Apologize for YOU

July 27, 2011
Most people ‘cross the sensitive line’ of empathy, and compassion for others, not realizing or actualizing awareness of behaviors that make another unnecessarily uncomfortable. Unconscious people have infinite aspects of themselves that are not ‘self accounted’ for. Conscious people on the other hand, generally read into their actions that involve others with sensitivity, and have little interaction among themselves that’s not loving. Unconsciousness is rarely taking responsibility for habits and behaviors that may affect others who are too polite too say anything for sensible fear of harming a relationship.

In my meditation center, I have two opposite types as examples. One is a very pretty, tall drama queen who grew up alone in a disfunctional situation moving from father to mother back and forth with neither being ‘sensitive’ to her needs. She’s very bright, obviously ‘wounded’ even though it’s mostly hidden. ‘Drama queen’ is generally ‘high maintenance’, but is willing to learn, needing hints of things overlooked in a skillful manner. She frequently acknowledges or apologizes for her occasional lack of empathy.

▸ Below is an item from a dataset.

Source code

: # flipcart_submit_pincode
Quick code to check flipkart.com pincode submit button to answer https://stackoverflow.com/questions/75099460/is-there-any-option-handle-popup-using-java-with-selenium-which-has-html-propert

The other case is a middle aged courteous guy who is always cleaning. It took a while to recognize that he has OCD, or Obsessive-compulsory disorder that shows up in over cleaning everything. Now that’s a desirable quality – to a point. When he insists that others follow suit, and then gets upset if he is told to relax his request a bit, it enters a  realm where he needs to apologize, and at the same time not hold a judgment against others for pointing out his obsession. In any case where others are involved, it’s always sensitive to clarify without reaction whether the other is ok and not offended.

Being a bit humble, seeing, and apologizing for ‘questionable habits’ with no malice toward the ‘victim’ is to show empathy, and compassion that hopefully will lead to correcting the behavior. Most come from childhoods that have somewhat created a disfunction showing up in adult behavior later that should be worked out for harmonious relationships. Never be oblivious to who you are, and how you seem to others, particularly the more conscious. The ‘spiritual’ can never be fully experienced with limiting behavioral habits that aren’t acknowledged, and tempered for others. Know yourself, and you will know others, and there will be no need to apologize.